*** Opening of TASK DATA ***

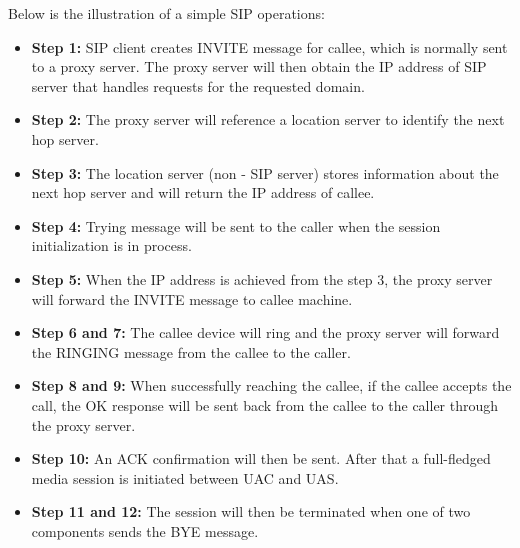     \noindent Below is the illustration of a simple SIP operations:
    \begin{itemize}
        \item \textbf {Step 1:} SIP client creates INVITE message for callee, which is normally sent to a proxy server. The proxy server will then obtain the IP address of SIP server that handles requests for the requested domain. 
        \item \textbf {Step 2:} The proxy server will reference a location server to identify the next hop server. 
        \item \textbf {Step 3:} The location server (non - SIP server) stores information about the next hop server and will return the IP address of callee.
        \item \textbf {Step 4:} Trying message will be sent to the caller when the session initialization is in process.
        \item \textbf {Step 5:} When the IP address is achieved from the step 3, the proxy server will forward the INVITE message to callee machine.
        \item \textbf {Step 6 and 7:} The callee device will ring and the proxy server will forward the RINGING message from the callee to the caller.
        \item \textbf {Step 8 and 9:} When successfully reaching the callee, if the callee accepts the call, the OK response will be sent back from the callee to the caller through the proxy server.
        \item \textbf {Step 10:} An ACK confirmation will then be sent. After that a full-fledged media session is initiated between UAC and UAS. 
        \item \textbf {Step 11 and 12:} The session will then be terminated when one of two components sends the BYE message. 
    \end{itemize}

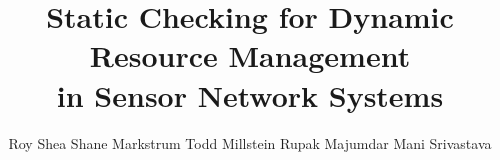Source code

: \documentclass{acm_proc_article-sp}
\begin{document}
\title{Static Checking for Dynamic Resource Management \\ in Sensor
  Network Systems}


\author{
\alignauthor Roy Shea \hspace{.125in} Shane Markstrum \hspace{.125in} Todd
Millstein \hspace{.125in} Rupak Majumdar \hspace{.125in} Mani Srivastava\\
       \\
       \\
}


\maketitle









{\small 



}
\end{document}
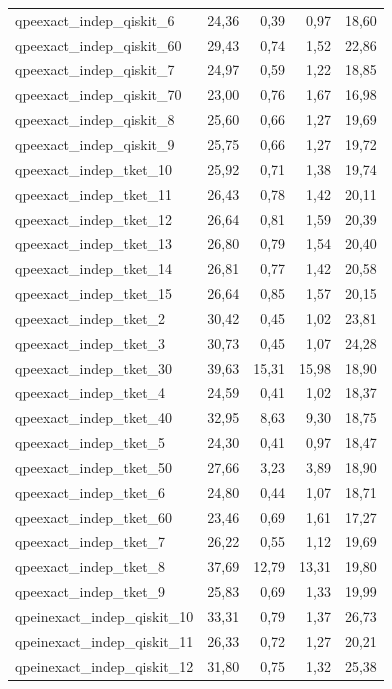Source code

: \begin{longtable}{lrrrr}
qpeexact\_indep\_qiskit\_6 & 24,36 & 0,39 & 0,97 & 18,60 \\
qpeexact\_indep\_qiskit\_60 & 29,43 & 0,74 & 1,52 & 22,86 \\
qpeexact\_indep\_qiskit\_7 & 24,97 & 0,59 & 1,22 & 18,85 \\
qpeexact\_indep\_qiskit\_70 & 23,00 & 0,76 & 1,67 & 16,98 \\
qpeexact\_indep\_qiskit\_8 & 25,60 & 0,66 & 1,27 & 19,69 \\
qpeexact\_indep\_qiskit\_9 & 25,75 & 0,66 & 1,27 & 19,72 \\
qpeexact\_indep\_tket\_10 & 25,92 & 0,71 & 1,38 & 19,74 \\
qpeexact\_indep\_tket\_11 & 26,43 & 0,78 & 1,42 & 20,11 \\
qpeexact\_indep\_tket\_12 & 26,64 & 0,81 & 1,59 & 20,39 \\
qpeexact\_indep\_tket\_13 & 26,80 & 0,79 & 1,54 & 20,40 \\
qpeexact\_indep\_tket\_14 & 26,81 & 0,77 & 1,42 & 20,58 \\
qpeexact\_indep\_tket\_15 & 26,64 & 0,85 & 1,57 & 20,15 \\
qpeexact\_indep\_tket\_2 & 30,42 & 0,45 & 1,02 & 23,81 \\
qpeexact\_indep\_tket\_3 & 30,73 & 0,45 & 1,07 & 24,28 \\
qpeexact\_indep\_tket\_30 & 39,63 & 15,31 & 15,98 & 18,90 \\
qpeexact\_indep\_tket\_4 & 24,59 & 0,41 & 1,02 & 18,37 \\
qpeexact\_indep\_tket\_40 & 32,95 & 8,63 & 9,30 & 18,75 \\
qpeexact\_indep\_tket\_5 & 24,30 & 0,41 & 0,97 & 18,47 \\
qpeexact\_indep\_tket\_50 & 27,66 & 3,23 & 3,89 & 18,90 \\
qpeexact\_indep\_tket\_6 & 24,80 & 0,44 & 1,07 & 18,71 \\
qpeexact\_indep\_tket\_60 & 23,46 & 0,69 & 1,61 & 17,27 \\
qpeexact\_indep\_tket\_7 & 26,22 & 0,55 & 1,12 & 19,69 \\
qpeexact\_indep\_tket\_8 & 37,69 & 12,79 & 13,31 & 19,80 \\
qpeexact\_indep\_tket\_9 & 25,83 & 0,69 & 1,33 & 19,99 \\
qpeinexact\_indep\_qiskit\_10 & 33,31 & 0,79 & 1,37 & 26,73 \\
qpeinexact\_indep\_qiskit\_11 & 26,33 & 0,72 & 1,27 & 20,21 \\
qpeinexact\_indep\_qiskit\_12 & 31,80 & 0,75 & 1,32 & 25,38 \\

\end{longtable}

*** Close of TASK DATA ***

WHAT YOU NEED TO DO: Using the entries above, copy out all lines that contain the string "longtable".

RESULT:
: \begin{longtable}{lrrrr}
\end{longtable}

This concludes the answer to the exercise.